WHAT YOU WILL DO: Where the string "fetching" occurs in a line of the data below, that line should be copied.

----------------------------------------

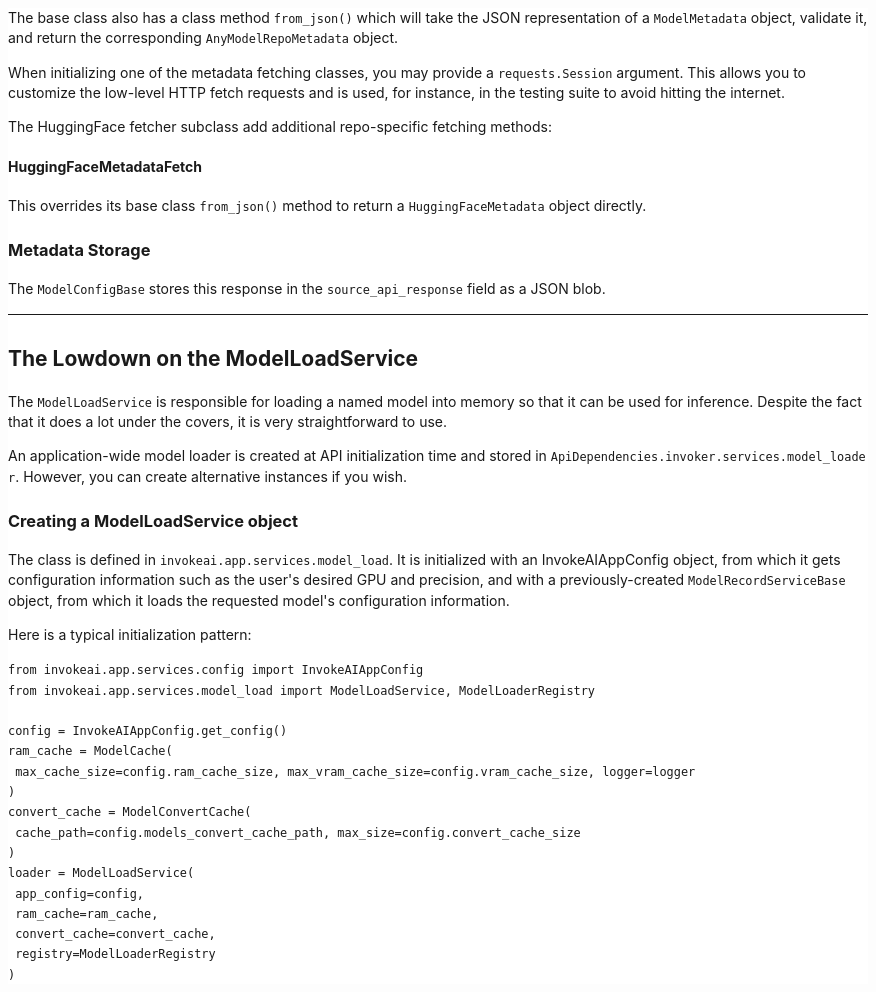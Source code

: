 The base class also has a class method `from_json()` which will take
the JSON representation of a `ModelMetadata` object, validate it, and
return the corresponding `AnyModelRepoMetadata` object.

When initializing one of the metadata fetching classes, you may
provide a `requests.Session` argument. This allows you to customize
the low-level HTTP fetch requests and is used, for instance, in the
testing suite to avoid hitting the internet.

The HuggingFace fetcher subclass add additional repo-specific fetching methods:

#### HuggingFaceMetadataFetch

This overrides its base class `from_json()` method to return a
`HuggingFaceMetadata` object directly.

### Metadata Storage

The `ModelConfigBase` stores this response in the `source_api_response` field
as a JSON blob.

***

## The Lowdown on the ModelLoadService

The `ModelLoadService` is responsible for loading a named model into
memory so that it can be used for inference. Despite the fact that it
does a lot under the covers, it is very straightforward to use.

An application-wide model loader is created at API initialization time
and stored in
`ApiDependencies.invoker.services.model_loader`. However, you can
create alternative instances if you wish.

### Creating a ModelLoadService object

The class is defined in
`invokeai.app.services.model_load`. It is initialized with
an InvokeAIAppConfig object, from which it gets configuration
information such as the user's desired GPU and precision, and with a
previously-created `ModelRecordServiceBase` object, from which it
loads the requested model's configuration information.

Here is a typical initialization pattern:

```
from invokeai.app.services.config import InvokeAIAppConfig
from invokeai.app.services.model_load import ModelLoadService, ModelLoaderRegistry

config = InvokeAIAppConfig.get_config()
ram_cache = ModelCache(
 max_cache_size=config.ram_cache_size, max_vram_cache_size=config.vram_cache_size, logger=logger
)
convert_cache = ModelConvertCache(
 cache_path=config.models_convert_cache_path, max_size=config.convert_cache_size
)
loader = ModelLoadService(
 app_config=config,
 ram_cache=ram_cache,
 convert_cache=convert_cache,
 registry=ModelLoaderRegistry
)
```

----------------------------------------

SOLUTION TO THIS PROBLEM:
When initializing one of the metadata fetching classes, you may
The HuggingFace fetcher subclass add additional repo-specific fetching methods:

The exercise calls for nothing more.